AUTOR: MANU URESTE.
Tras diez días esperando en Tapachula una visa humanitaria que no llega, el grupo de 15 hondureños con diversas mutilaciones que pretende marchar hasta el DF para exponer a Peña Nieto los riesgos de la migración en México, valora subir de nuevo a La Bestia para conseguir su cometido.
“¿Y por qué va a ser imposible que nos reciba Peña Nieto? –la voz al otro lado de la línea telefónica suena pausada; con el cansancio propio de quien ha recorrido durante días los cientos de kilómetros que separan Honduras de la ciudad fronteriza de Tapachula, pero con una determinación fuera de lo común-. Yo les digo a mis compañeros migrantes que lo verdaderamente imposible es que me crezca de nuevo la mano que me quitó La Bestia, o la pierna que perdí, o los tres dedos que me faltan de la otra mano. Pero ver y hablar con otro ser humano que es igual que nosotros… ¿por qué va a ser imposible?”.
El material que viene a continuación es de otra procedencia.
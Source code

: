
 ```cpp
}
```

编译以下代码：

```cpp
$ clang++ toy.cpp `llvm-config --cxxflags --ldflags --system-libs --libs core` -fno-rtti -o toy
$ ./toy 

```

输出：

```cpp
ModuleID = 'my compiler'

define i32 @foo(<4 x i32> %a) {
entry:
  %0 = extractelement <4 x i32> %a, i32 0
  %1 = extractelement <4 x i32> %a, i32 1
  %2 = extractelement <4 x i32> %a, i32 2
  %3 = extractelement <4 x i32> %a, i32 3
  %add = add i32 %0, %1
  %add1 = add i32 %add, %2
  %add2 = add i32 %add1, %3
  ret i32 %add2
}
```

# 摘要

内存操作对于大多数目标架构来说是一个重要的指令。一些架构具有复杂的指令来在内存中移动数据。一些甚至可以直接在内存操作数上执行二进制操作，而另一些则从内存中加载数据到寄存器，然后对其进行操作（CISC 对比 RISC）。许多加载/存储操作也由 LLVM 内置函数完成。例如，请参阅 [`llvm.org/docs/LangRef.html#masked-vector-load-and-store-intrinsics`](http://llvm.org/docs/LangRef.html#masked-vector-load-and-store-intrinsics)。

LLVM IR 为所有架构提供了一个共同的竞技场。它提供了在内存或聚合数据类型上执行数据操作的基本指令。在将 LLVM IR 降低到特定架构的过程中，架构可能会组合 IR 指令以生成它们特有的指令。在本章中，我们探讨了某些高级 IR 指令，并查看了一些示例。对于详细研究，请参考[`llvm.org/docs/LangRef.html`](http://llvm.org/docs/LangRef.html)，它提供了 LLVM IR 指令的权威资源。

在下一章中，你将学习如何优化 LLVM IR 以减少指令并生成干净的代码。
José Luis Hernández es quien reitera la pregunta al otro lado del hilo telefónico. Él dirige, junto a Norman Saúl Varela, la Asociación de Migrantes Retornados con Discapacidad (Amiredis); una ONG que el pasado 20 de marzo salió de Honduras con un grupo de 15 personas que marcha a la ciudad de México en representación de los migrantes que han padecido alguna mutilación, y que desde hace 10 días se encuentra varada en Tapachula en espera de una visa humanitaria que no llega.